Was wegfallen soll, ist noch offen

Dieser Grundsatz erscheint von der Leyen zu starr. Sie hat deshalb eine „angemessene Breite“ als Zielmarke für die Bundeswehr ausgegeben. Welche Fähigkeiten – und damit auch welche Gerätschaften – in der Truppe in absehbarer Zeit den „kw“-Vermerk („kann wegfallen“) erhalten, ist allerdings noch offen.

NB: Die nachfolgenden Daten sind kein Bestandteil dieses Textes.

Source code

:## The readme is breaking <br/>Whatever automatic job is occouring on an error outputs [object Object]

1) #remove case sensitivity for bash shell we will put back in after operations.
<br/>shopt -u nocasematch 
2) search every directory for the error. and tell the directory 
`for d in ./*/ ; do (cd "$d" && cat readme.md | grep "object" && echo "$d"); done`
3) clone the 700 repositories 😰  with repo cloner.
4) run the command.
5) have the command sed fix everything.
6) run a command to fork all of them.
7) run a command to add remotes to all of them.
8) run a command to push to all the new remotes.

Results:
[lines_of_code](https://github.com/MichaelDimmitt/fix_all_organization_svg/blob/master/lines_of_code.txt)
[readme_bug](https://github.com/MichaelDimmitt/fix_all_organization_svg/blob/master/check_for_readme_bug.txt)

Von der Leyen hat sich, wie es heißt, bei dieser Entscheidung von drei Erkenntnissen leiten lassen. Erstens werde die Bundeswehr von jeher multilateral im Bündnis eingesetzt und nie im Alleingang. Zweitens sei die „Breite“ des Fähigkeitsprofils auch bisher relativ gewesen, was schon daran zu erkennen sei, dass die Bundeswehr weder Flugzeugträger noch Kavallerie vorhalte. Und drittens hat die Ministerin die Stärkung multinationaler Kooperationen als klares Ziel ausgegeben. Prinzipiell kann sich von der Leyen auch vorstellen, Einheiten der Bundeswehr anderen Streitkräften zu unterstellten. Bisher gab es nur den umgekehrten Weg – etwa bei der Integration einer niederländischen Brigade in eine Division Schnelle Kräfte der Bundeswehr .

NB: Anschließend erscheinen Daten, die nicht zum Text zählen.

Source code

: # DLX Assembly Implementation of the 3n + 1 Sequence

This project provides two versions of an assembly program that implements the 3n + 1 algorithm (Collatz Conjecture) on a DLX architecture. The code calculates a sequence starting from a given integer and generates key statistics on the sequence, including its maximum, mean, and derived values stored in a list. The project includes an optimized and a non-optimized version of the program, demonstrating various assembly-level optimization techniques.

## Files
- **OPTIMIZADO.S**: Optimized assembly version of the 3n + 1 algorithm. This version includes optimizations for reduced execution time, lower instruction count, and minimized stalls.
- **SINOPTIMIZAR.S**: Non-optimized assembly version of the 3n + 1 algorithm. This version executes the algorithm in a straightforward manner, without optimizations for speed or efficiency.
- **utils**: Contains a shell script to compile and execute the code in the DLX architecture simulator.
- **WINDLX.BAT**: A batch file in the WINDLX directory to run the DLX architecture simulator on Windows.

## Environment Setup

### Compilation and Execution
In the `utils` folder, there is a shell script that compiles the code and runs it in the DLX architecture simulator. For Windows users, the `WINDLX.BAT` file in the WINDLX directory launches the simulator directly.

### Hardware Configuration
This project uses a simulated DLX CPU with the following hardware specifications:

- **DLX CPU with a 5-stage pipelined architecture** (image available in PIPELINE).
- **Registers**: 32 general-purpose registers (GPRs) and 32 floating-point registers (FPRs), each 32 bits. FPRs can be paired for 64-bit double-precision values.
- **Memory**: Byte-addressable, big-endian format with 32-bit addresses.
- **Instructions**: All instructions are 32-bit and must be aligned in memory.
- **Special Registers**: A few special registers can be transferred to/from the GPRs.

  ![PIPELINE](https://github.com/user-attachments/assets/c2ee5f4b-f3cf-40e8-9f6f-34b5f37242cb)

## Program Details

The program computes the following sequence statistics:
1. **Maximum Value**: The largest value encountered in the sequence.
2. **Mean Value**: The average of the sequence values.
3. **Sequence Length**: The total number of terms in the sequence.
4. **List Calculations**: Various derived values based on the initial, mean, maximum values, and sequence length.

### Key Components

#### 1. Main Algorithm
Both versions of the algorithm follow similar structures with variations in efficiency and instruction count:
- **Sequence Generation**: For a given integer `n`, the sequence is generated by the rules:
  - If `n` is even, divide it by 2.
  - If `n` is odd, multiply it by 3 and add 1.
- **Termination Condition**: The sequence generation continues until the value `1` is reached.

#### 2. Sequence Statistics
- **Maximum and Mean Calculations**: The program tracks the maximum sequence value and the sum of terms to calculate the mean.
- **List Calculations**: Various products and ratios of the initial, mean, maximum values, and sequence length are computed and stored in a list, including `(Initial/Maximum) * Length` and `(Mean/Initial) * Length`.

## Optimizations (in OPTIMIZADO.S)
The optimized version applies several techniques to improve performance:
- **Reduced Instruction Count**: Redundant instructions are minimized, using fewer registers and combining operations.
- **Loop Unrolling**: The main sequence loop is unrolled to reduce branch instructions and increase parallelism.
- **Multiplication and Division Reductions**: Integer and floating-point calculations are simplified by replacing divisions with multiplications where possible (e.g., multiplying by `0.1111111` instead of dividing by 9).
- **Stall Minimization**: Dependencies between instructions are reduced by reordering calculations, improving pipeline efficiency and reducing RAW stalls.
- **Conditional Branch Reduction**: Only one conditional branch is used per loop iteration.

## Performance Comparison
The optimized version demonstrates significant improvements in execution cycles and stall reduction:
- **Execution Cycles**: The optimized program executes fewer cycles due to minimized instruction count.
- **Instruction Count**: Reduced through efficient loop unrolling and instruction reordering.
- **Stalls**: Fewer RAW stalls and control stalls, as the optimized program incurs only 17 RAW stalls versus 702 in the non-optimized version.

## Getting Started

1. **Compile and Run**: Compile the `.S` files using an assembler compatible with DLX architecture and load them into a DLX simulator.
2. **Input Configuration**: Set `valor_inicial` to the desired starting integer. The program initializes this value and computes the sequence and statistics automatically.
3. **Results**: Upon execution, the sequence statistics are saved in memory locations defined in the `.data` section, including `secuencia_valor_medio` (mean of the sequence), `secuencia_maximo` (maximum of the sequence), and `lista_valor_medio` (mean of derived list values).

Wegen Deutschlands Rolle in der Nato und von der Leyens Bekenntnis zu einer gewachsenen außenpolitischen Verantwortung Deutschlands ist nicht vorstellbar, dass die Truppe Kernfähigkeiten ausmustern wird. Im Gegenteil ist die Bundeswehr wegen der neuen Bedrohungslage an der Ostgrenze des Bündnisgebiets durch Russland gerade dabei, abgeschmolzene Fähigkeiten des Heeres wiederaufzubauen.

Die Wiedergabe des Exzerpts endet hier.